Following West’s performance of “Ultra Light Beam” and “Highlights” off his new album, fans took to Twitter to express their excitement over the new music. One fan tweeted, “Pablo is my valentine.”

“The Life of Pablo” was not entirely the record fans hoped for. Originally, West announced the title as “Swish,” then there was that infamous and weird Twitter confrontation with Wiz Khalifa about changing the name of the album to “Waves” — the title a featured song.

So, where does “Pablo” come from? The Bible, of course. Yeezus is referred to Paul from the Bible. In the album context, he is Pablo and Pablo is the biblical Paul. Yes, it’s all very confusing.

Flash forward to the the morning after the release of the album, West made headlines yet again through Twitter, his favorite pastime.
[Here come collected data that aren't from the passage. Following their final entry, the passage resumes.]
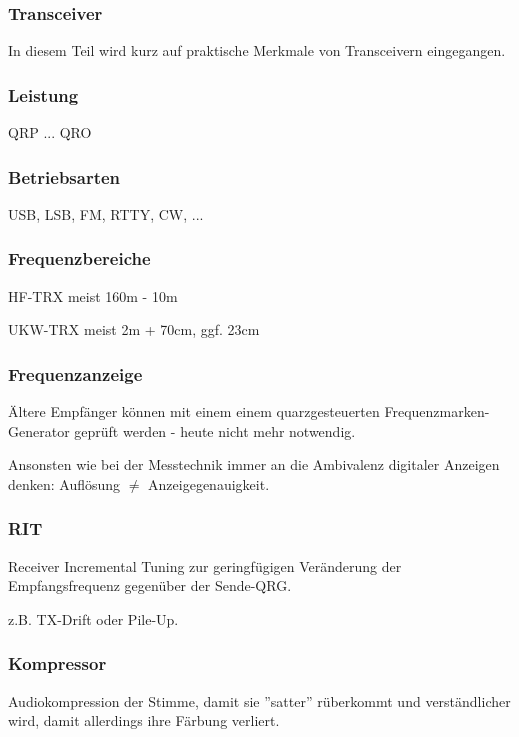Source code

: \begin{frame}
    \frametitle{Transceiver}

    In diesem Teil wird kurz auf praktische Merkmale von Transceivern
    eingegangen.

\end{frame}

\begin{frame}
    \frametitle{Leistung}

    \Large QRP ... QRO


\end{frame}

\begin{frame}
    \frametitle{Betriebsarten}

    USB, LSB, FM, RTTY, CW, ...

\end{frame}

\begin{frame}
    \frametitle{Frequenzbereiche}

    HF-TRX meist 160m - 10m

    \bigskip

    UKW-TRX meist 2m + 70cm, ggf. 23cm

\end{frame}

\begin{frame}
    \frametitle{Frequenzanzeige}

    Ältere Empfänger können mit einem einem quarzgesteuerten
    Frequenzmarken-Generator geprüft werden - heute nicht mehr notwendig.

    \bigskip

    Ansonsten wie bei der Messtechnik immer an die Ambivalenz digitaler Anzeigen
    denken: Auflösung $\neq$ Anzeigegenauigkeit.

\end{frame}

\begin{frame}
    \frametitle{RIT}

    Receiver Incremental Tuning zur geringfügigen Veränderung der
    Empfangsfrequenz gegenüber der Sende-QRG.

    \bigskip

    z.B. TX-Drift oder Pile-Up.

\end{frame}

\begin{frame}
    \frametitle{Kompressor}

    Audiokompression der Stimme, damit sie ''satter'' rüberkommt und
    verständlicher wird, damit allerdings ihre Färbung verliert.

\end{frame}

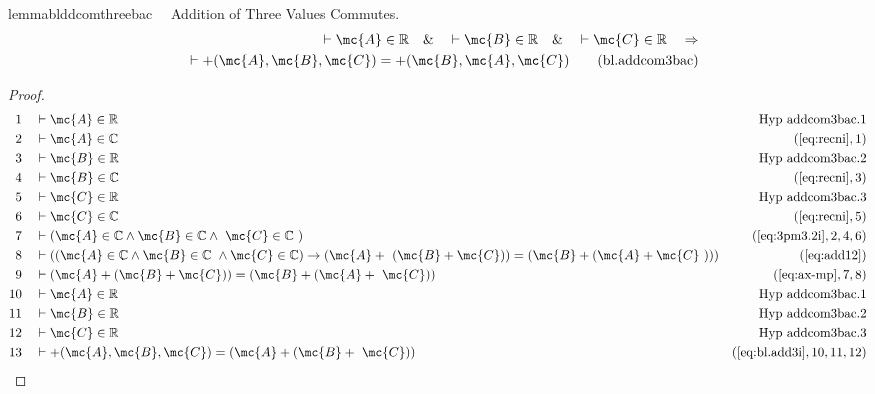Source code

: \begin{restatable}{lemma}{blddcomthreebac}~~ Addition of Three Values Commutes.
\begin{align}
\vdash \mc{A} \in \mathbb{R}\quad\&\quad \vdash \mc{B} \in
    \mathbb{R}\quad\&\quad \vdash \mc{C} \in \mathbb{R}\quad\Rightarrow \notag \\ 
	\quad
    \vdash +( \mc{A} , \mc{B} , \mc{C} ) = +( \mc{B} , \mc{A} , \mc{C}
    )\label{eq:bl.addcom3bac}\tag{bl.addcom3bac}
\end{align}
\end{restatable}

\begin{proof}
\begin{align}
  1 &&  & \vdash \mc{A} \in
\mathbb{R}&\text{Hyp~addcom3bac.1}\notag%
  \\ 2 &&  & \vdash \mc{A} \in \mathbb{C}&(\mbox{\ref{eq:recni}},1)\notag
  \\ 3 &&  & \vdash \mc{B} \in
\mathbb{R}&\text{Hyp~addcom3bac.2}\notag%
  \\ 4 &&  & \vdash \mc{B} \in \mathbb{C}&(\mbox{\ref{eq:recni}},3)\notag
  \\ 5 &&  & \vdash \mc{C} \in
\mathbb{R}&\text{Hyp~addcom3bac.3}\notag%
  \\ 6 &&  & \vdash \mc{C} \in \mathbb{C}&(\mbox{\ref{eq:recni}},5)\notag
  \\ 7 &&  & \vdash ( \mc{A} \in \mathbb{C} \wedge \mc{B} \in \mathbb{C} \wedge
     ~\mc{C} \in \mathbb{C}
     ~)&(\mbox{\ref{eq:3pm3.2i}},2,4,6)\notag
  \\ 8 &&  & \vdash ( ( \mc{A} \in \mathbb{C} \wedge \mc{B} \in \mathbb{C}
     ~\wedge \mc{C} \in \mathbb{C} ) \rightarrow ( \mc{A} +
     ~( \mc{B} + \mc{C} ) ) = ( \mc{B} + ( \mc{A} + \mc{C}
     ~) ) )&(\mbox{\ref{eq:add12}})\notag
  \\ 9 &&  & \vdash ( \mc{A} + ( \mc{B} + \mc{C} ) ) = ( \mc{B} + ( \mc{A} +
     ~\mc{C} ) )&(\mbox{\ref{eq:ax-mp}},7,8)\notag
  \\ 10 &&  & \vdash \mc{A} \in
\mathbb{R}&\text{Hyp~addcom3bac.1}\notag%
  \\ 11 &&  & \vdash \mc{B} \in
\mathbb{R}&\text{Hyp~addcom3bac.2}\notag%
  \\ 12 &&  & \vdash \mc{C} \in
\mathbb{R}&\text{Hyp~addcom3bac.3}\notag%
  \\ 13 &&  & \vdash +( \mc{A} , \mc{B} , \mc{C} ) = ( \mc{A} + ( \mc{B} +
     ~\mc{C} ) )&(\mbox{\ref{eq:bl.add3i}},10,11,12)\notag

\end{align}
\end{proof}
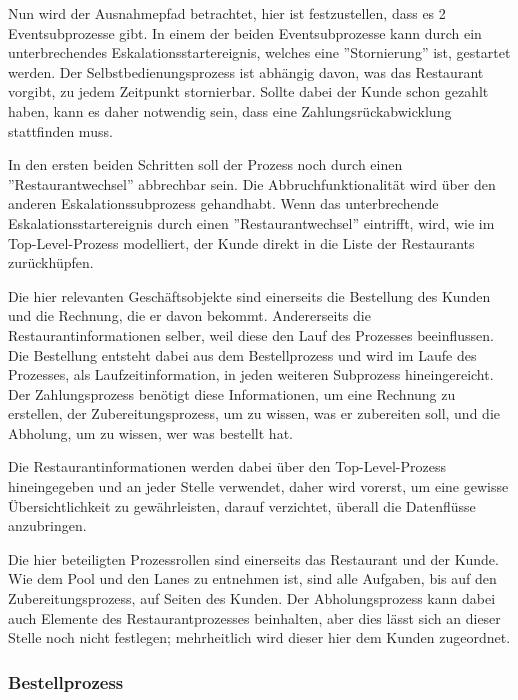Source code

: Nun wird der Ausnahmepfad betrachtet, hier ist festzustellen, dass es 2 Eventsubprozesse gibt. In einem der beiden Eventsubprozesse kann durch ein unterbrechendes Eskalationsstartereignis, welches eine ''Stornierung'' ist, gestartet werden. Der Selbstbedienungsprozess ist abhängig davon, was das Restaurant vorgibt, zu jedem Zeitpunkt stornierbar. Sollte dabei der Kunde schon gezahlt haben, kann es daher notwendig sein, dass eine Zahlungsrückabwicklung stattfinden muss. 

In den ersten beiden Schritten soll der Prozess noch durch einen ''Restaurantwechsel'' abbrechbar sein. Die Abbruchfunktionalität wird über den anderen Eskalationssubprozess gehandhabt. Wenn das unterbrechende Eskalationsstartereignis durch einen ''Restaurantwechsel'' eintrifft, wird, wie im Top-Level-Prozess modelliert, der Kunde  direkt in die Liste der Restaurants zurückhüpfen.

Die hier relevanten Geschäftsobjekte sind einerseits die Bestellung des Kunden und die Rechnung, die er davon bekommt. Andererseits die Restaurantinformationen selber, weil diese den Lauf des Prozesses beeinflussen. Die Bestellung entsteht dabei aus dem Bestellprozess und wird im Laufe des Prozesses, als Laufzeitinformation, in jeden weiteren Subprozess hineingereicht. Der Zahlungsprozess benötigt diese Informationen, um eine Rechnung zu erstellen, der Zubereitungsprozess, um zu wissen, was er zubereiten soll, und die Abholung, um zu wissen, wer was bestellt hat.

Die Restaurantinformationen werden dabei über den Top-Level-Prozess hineingegeben und an jeder Stelle verwendet, daher wird vorerst, um eine gewisse Übersichtlichkeit zu gewährleisten, darauf verzichtet, überall die Datenflüsse anzubringen.

Die hier beteiligten Prozessrollen sind einerseits das Restaurant und der Kunde. Wie dem Pool und den Lanes zu entnehmen ist, sind alle Aufgaben, bis auf den Zubereitungsprozess, auf Seiten des Kunden. Der Abholungsprozess kann dabei auch Elemente des Restaurantprozesses beinhalten, aber dies lässt sich an dieser Stelle noch nicht festlegen; mehrheitlich wird dieser hier dem Kunden zugeordnet. 

\subsubsection{Bestellprozess}



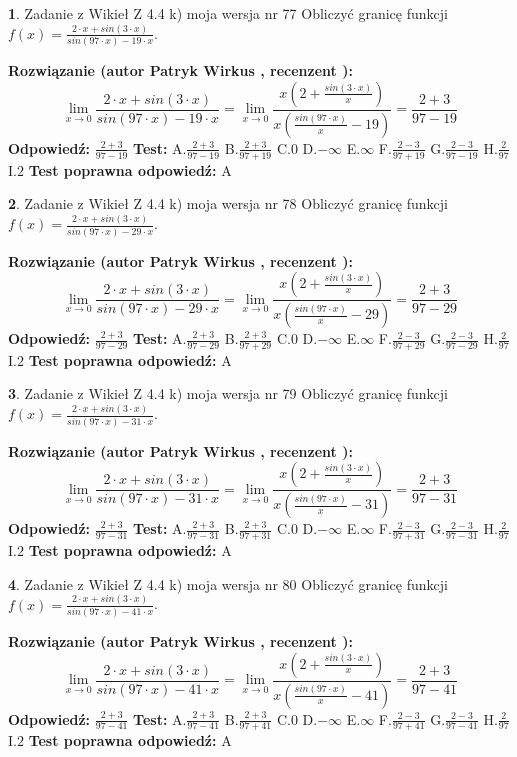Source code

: \documentclass[12pt, a4paper]{article}
\theoremstyle{definition} %
\newtheorem{zad}{}
\newcommand{\zadStart}[1]{\begin{zad}#1\newline}
\newcommand{\zadStop}{\end{zad}}
\newcommand{\rozwStart}[2]{\noindent \textbf{Rozwiązanie (autor #1 , recenzent #2): }\newline}
\newcommand{\rozwStop}{\newline}
\newcommand{\odpStart}{\noindent \textbf{Odpowiedź:}\newline}
\newcommand{\odpStop}{\newline}
\newcommand{\testStart}{\noindent \textbf{Test:}\newline}
\newcommand{\testStop}{\newline}
\newcommand{\kluczStart}{\noindent \textbf{Test poprawna odpowiedź:}\newline}
\newcommand{\kluczStop}{\newline}
\begin{document}
\zadStart{Zadanie z Wikieł Z 4.4 k) moja wersja nr 77}
Obliczyć granicę funkcji $f(x)=\frac{2\cdot x +sin(3\cdot x)}{sin(97\cdot x) -19\cdot x}$.
\zadStop
\rozwStart{Patryk Wirkus}{}
$$\lim\limits_{x\to 0}\frac{2\cdot x +sin(3\cdot x)}{sin(97\cdot x) -19\cdot x}
=\lim\limits_{x\to 0}\frac{x(2+\frac{sin(3\cdot x)}{x})}{x(\frac{sin(97\cdot x)}{x}-19)}
=\frac{2+3}{97-19}$$
\rozwStop
\odpStart
$\frac{2+3}{97-19}$
\odpStop
\testStart
A.$\frac{2+3}{97-19}$
B.$\frac{2+3}{97+19}$
C.$0$
D.$-\infty$
E.$\infty$
F.$\frac{2-3}{97+19}$
G.$\frac{2-3}{97-19}$
H.$\frac{2}{97}$
I.$2$
\testStop
\kluczStart
A
\kluczStop



\zadStart{Zadanie z Wikieł Z 4.4 k) moja wersja nr 78}
Obliczyć granicę funkcji $f(x)=\frac{2\cdot x +sin(3\cdot x)}{sin(97\cdot x) -29\cdot x}$.
\zadStop
\rozwStart{Patryk Wirkus}{}
$$\lim\limits_{x\to 0}\frac{2\cdot x +sin(3\cdot x)}{sin(97\cdot x) -29\cdot x}
=\lim\limits_{x\to 0}\frac{x(2+\frac{sin(3\cdot x)}{x})}{x(\frac{sin(97\cdot x)}{x}-29)}
=\frac{2+3}{97-29}$$
\rozwStop
\odpStart
$\frac{2+3}{97-29}$
\odpStop
\testStart
A.$\frac{2+3}{97-29}$
B.$\frac{2+3}{97+29}$
C.$0$
D.$-\infty$
E.$\infty$
F.$\frac{2-3}{97+29}$
G.$\frac{2-3}{97-29}$
H.$\frac{2}{97}$
I.$2$
\testStop
\kluczStart
A
\kluczStop



\zadStart{Zadanie z Wikieł Z 4.4 k) moja wersja nr 79}
Obliczyć granicę funkcji $f(x)=\frac{2\cdot x +sin(3\cdot x)}{sin(97\cdot x) -31\cdot x}$.
\zadStop
\rozwStart{Patryk Wirkus}{}
$$\lim\limits_{x\to 0}\frac{2\cdot x +sin(3\cdot x)}{sin(97\cdot x) -31\cdot x}
=\lim\limits_{x\to 0}\frac{x(2+\frac{sin(3\cdot x)}{x})}{x(\frac{sin(97\cdot x)}{x}-31)}
=\frac{2+3}{97-31}$$
\rozwStop
\odpStart
$\frac{2+3}{97-31}$
\odpStop
\testStart
A.$\frac{2+3}{97-31}$
B.$\frac{2+3}{97+31}$
C.$0$
D.$-\infty$
E.$\infty$
F.$\frac{2-3}{97+31}$
G.$\frac{2-3}{97-31}$
H.$\frac{2}{97}$
I.$2$
\testStop
\kluczStart
A
\kluczStop



\zadStart{Zadanie z Wikieł Z 4.4 k) moja wersja nr 80}
Obliczyć granicę funkcji $f(x)=\frac{2\cdot x +sin(3\cdot x)}{sin(97\cdot x) -41\cdot x}$.
\zadStop
\rozwStart{Patryk Wirkus}{}
$$\lim\limits_{x\to 0}\frac{2\cdot x +sin(3\cdot x)}{sin(97\cdot x) -41\cdot x}
=\lim\limits_{x\to 0}\frac{x(2+\frac{sin(3\cdot x)}{x})}{x(\frac{sin(97\cdot x)}{x}-41)}
=\frac{2+3}{97-41}$$
\rozwStop
\odpStart
$\frac{2+3}{97-41}$
\odpStop
\testStart
A.$\frac{2+3}{97-41}$
B.$\frac{2+3}{97+41}$
C.$0$
D.$-\infty$
E.$\infty$
F.$\frac{2-3}{97+41}$
G.$\frac{2-3}{97-41}$
H.$\frac{2}{97}$
I.$2$
\testStop
\kluczStart
A
\kluczStop
\end{document}
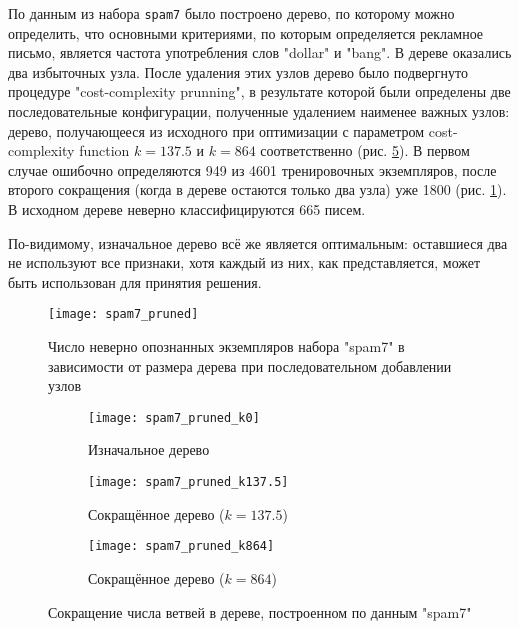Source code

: \documentclass[a4paper,12pt]{article} %
\newcommand{\myPictWidth}{.95\textwidth}
\begin{document}
По данным из набора \texttt{spam7} было построено дерево, по которому можно определить, что основными критериями, по которым определяется рекламное письмо, является частота употребления слов "dollar"\hspace{0pt} и "bang"\hspace{0pt}. В дереве оказались два избыточных узла.
После удаления этих узлов дерево было подвергнуто процедуре "cost-complexity prunning"\hspace{0pt}, в результате которой были определены две последовательные конфигурации, полученные удалением наименее важных узлов: дерево, получающееся из исходного при оптимизации с параметром cost-complexity function $ k = 137.5 $ и $ k = 864 $ соответственно (рис. \ref{fig:spam7_prune}). В первом случае ошибочно определяются 949 из 4601 тренировочных экземпляров, после второго сокращения (когда в дереве остаются только два узла) уже 1800 (рис. \ref{fig:spam7_prune_stats}). В исходном дереве неверно классифицируются 665 писем.

По-видимому, изначальное дерево всё же является оптимальным: оставшиеся два не используют все признаки, хотя каждый из них, как представляется, может быть использован для принятия решения.

\begin{figure}[H]
    \centering \texttt{[image: spam7\_pruned]}
    \caption{Число неверно опознанных экземпляров набора "spam7"\hspace{0pt} в зависимости от размера дерева при последовательном добавлении узлов}
    \label{fig:spam7_prune_stats}
\end{figure}

\begin{figure}[H]
    \centering
    \begin{subfigure}{.9\textwidth}
        \centering
        \texttt{[image: spam7\_pruned\_k0]}
        \caption{Изначальное дерево}
        \label{fig:spam7_k0}
    \end{subfigure}

    \begin{subfigure}{.5\textwidth}
        \centering
        \texttt{[image: spam7\_pruned\_k137.5]}
        \caption{ Сокращённое дерево ($k=137.5$) }
        \label{fig:spam7_k137}
    \end{subfigure}%
    \begin{subfigure}{.5\textwidth}
        \centering
        \texttt{[image: spam7\_pruned\_k864]}
        \caption{ Сокращённое дерево ($k=864$) }
        \label{fig:spam7_k864}
    \end{subfigure}
    \caption{ Сокращение числа ветвей в дереве, построенном по данным "spam7" }
    \label{fig:spam7_prune}
\end{figure}
\end{document}
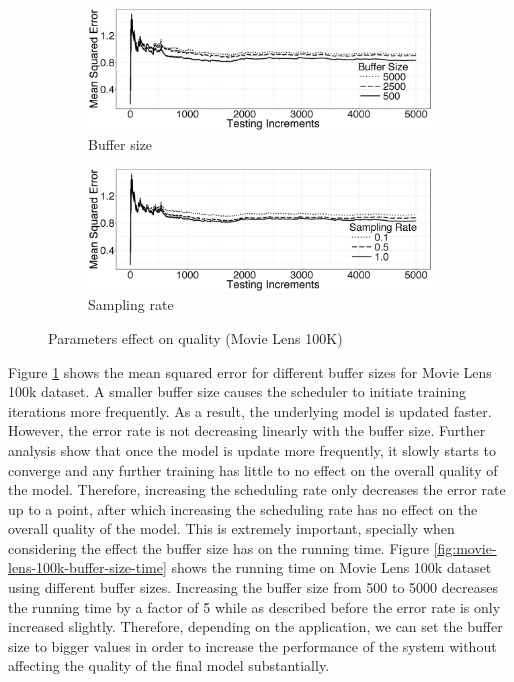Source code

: \documentclass{vldb}
\begin{document}
\begin{figure}[h]
\begin{subfigure}{\columnwidth}
\centering
\includegraphics[width=\columnwidth]{../images/experiment-results/movie-lens-buffer-quality-improved.eps}
\caption{Buffer size}
\label{fig:movie-lens-100k-buffer-size-mse}
\end{subfigure}
\begin{subfigure}{\columnwidth}
\centering
\includegraphics[width=\columnwidth]{../images/experiment-results/movie-lens-sampling-quality-improved.eps}
\caption{Sampling rate}
\label{fig:movie-lens-100k-sample-rate}
\end{subfigure}
\vspace{2mm}
\caption{Parameters effect on quality (Movie Lens 100K)}
\end{figure}

Figure \ref{fig:movie-lens-100k-buffer-size-mse} shows the mean squared error for different buffer sizes for Movie Lens 100k dataset. 
A smaller buffer size causes the scheduler to initiate training iterations more frequently.
As a result, the underlying model is updated faster.
However, the error rate is not decreasing linearly with the buffer size.
Further analysis show that once the model is update more frequently, it slowly starts to converge and any further training has little to no effect on the overall quality of the model.
Therefore, increasing the scheduling rate only decreases the error rate up to a point, after which increasing the scheduling rate has no effect on the overall quality of the model.
This is extremely important, specially when considering the effect the buffer size has on the running time.
Figure \ref{fig:movie-lens-100k-buffer-size-time} shows the running time on Movie Lens 100k dataset using different buffer sizes. 
Increasing the buffer size from 500 to 5000 decreases the running time by a factor of 5 while as described before the error rate is only increased slightly.
Therefore, depending on the application, we can set the buffer size to bigger values in order to increase the performance of the system without affecting the quality of the final model substantially.
\end{document}

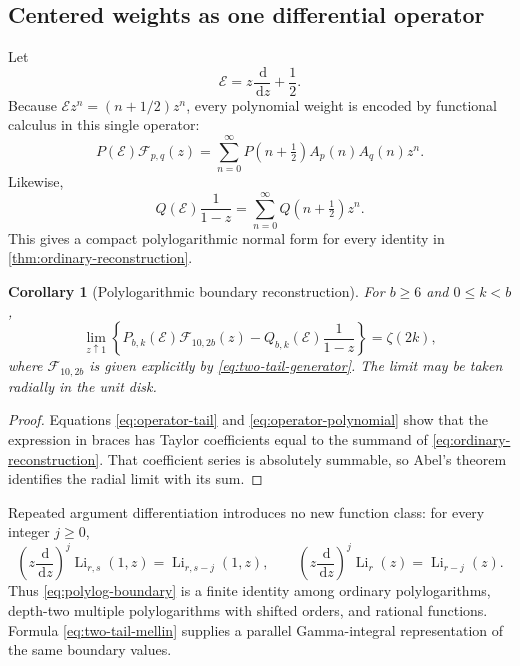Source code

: \documentclass[11pt]{article}
\newtheorem{corollary}[theorem]{Corollary}
\theoremstyle{definition}
\newcommand{\Li}{\operatorname{Li}}
\newcommand{\dd}{\,\mathrm{d}}
\newcommand{\Eop}{\mathcal{E}}
\newcommand{\calF}{\mathcal{F}}
\begin{document}
\subsection{Centered weights as one differential operator}

Let
\begin{equation}
 \Eop=z\frac{\dd}{\dd z}+\frac12.
 \label{eq:centered-Euler}
\end{equation}
Because $\Eop z^n=(n+1/2)z^n$, every polynomial weight is encoded by
functional calculus in this single operator:
\begin{equation}
 P(\Eop)\calF_{p,q}(z)
 =\sum_{n=0}^{\infty}P(n+\tfrac12)A_p(n)A_q(n)z^n.
 \label{eq:operator-tail}
\end{equation}
Likewise,
\begin{equation}
 Q(\Eop)\frac1{1-z}
 =\sum_{n=0}^{\infty}Q(n+\tfrac12)z^n.
 \label{eq:operator-polynomial}
\end{equation}
This gives a compact polylogarithmic normal form for every identity in
\cref{thm:ordinary-reconstruction}.

\begin{corollary}[Polylogarithmic boundary reconstruction]
\label{cor:polylog-boundary}
For $b\ge6$ and $0\le k<b$,
\begin{equation}
 \boxed{\displaystyle
 \lim_{z\uparrow1}
 \left\{
 P_{b,k}(\Eop)\calF_{10,2b}(z)
 -Q_{b,k}(\Eop)\frac1{1-z}
 \right\}=\zeta(2k),}
 \label{eq:polylog-boundary}
\end{equation}
where $\calF_{10,2b}$ is given explicitly by
\eqref{eq:two-tail-generator}.  The limit may be taken radially in the
unit disk.
\end{corollary}

\begin{proof}
Equations \eqref{eq:operator-tail} and
\eqref{eq:operator-polynomial} show that the expression in braces has
Taylor coefficients equal to the summand of
\eqref{eq:ordinary-reconstruction}.  That coefficient series is
absolutely summable, so Abel's theorem identifies the radial limit with
its sum.
\end{proof}

Repeated argument differentiation introduces no new function class:
for every integer $j\ge0$,
\begin{equation}
 \left(z\frac{\dd}{\dd z}\right)^j\Li_{r,s}(1,z)
   =\Li_{r,s-j}(1,z),
 \qquad
 \left(z\frac{\dd}{\dd z}\right)^j\Li_r(z)=\Li_{r-j}(z).
 \label{eq:order-lowering}
\end{equation}
Thus \eqref{eq:polylog-boundary} is a finite identity among ordinary
polylogarithms, depth-two multiple polylogarithms with shifted orders,
and rational functions.  Formula \eqref{eq:two-tail-mellin} supplies a
parallel Gamma-integral representation of the same boundary values.
\end{document}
He tweeted out a not so cryptic cry for help from Facebook CEO, Mark Zuckerberg.

The tweet read, “I write this to you my brothers while still 53 million dollars in personal debt … Please pray we overcome …This is my true heart.” West continued, “Mark Zuckerberg invest 1 billion dollars into Kanye West ideas.”

Fans weren’t sure what to believe by the odd tweets and frankly many of them didn’t even care. Their main focus was on where to purchase the new music.

Like Rihanna and Beyoncé, West’s music is a Tidal exclusive, meaning iTunes, Spotify and Apple Music are fresh out of “Pablo.” Needless to say, fans were not happy. Tidal, the brainchild of Jay-Z, comes with a membership price tag of $10 in addition to the cost to download the music.

One fan tweeted, “Tidal can keep Pablo.”

When West got wind of his fan’s frustration he tweeted, “Please for all music lovers. Please subscribe to tidal!!! I decided not to sell my album for another week. Please subscribe to tidal.”

It looks like the options are slim: join Tidal or wait a week. Either way, it doesn’t look like West or his bizarre antics are going anywhere any time soon — that’s one thing even his fans can agree on. Perhaps this is a Yeezus world that we’re just living in? Or is it a Pablo world?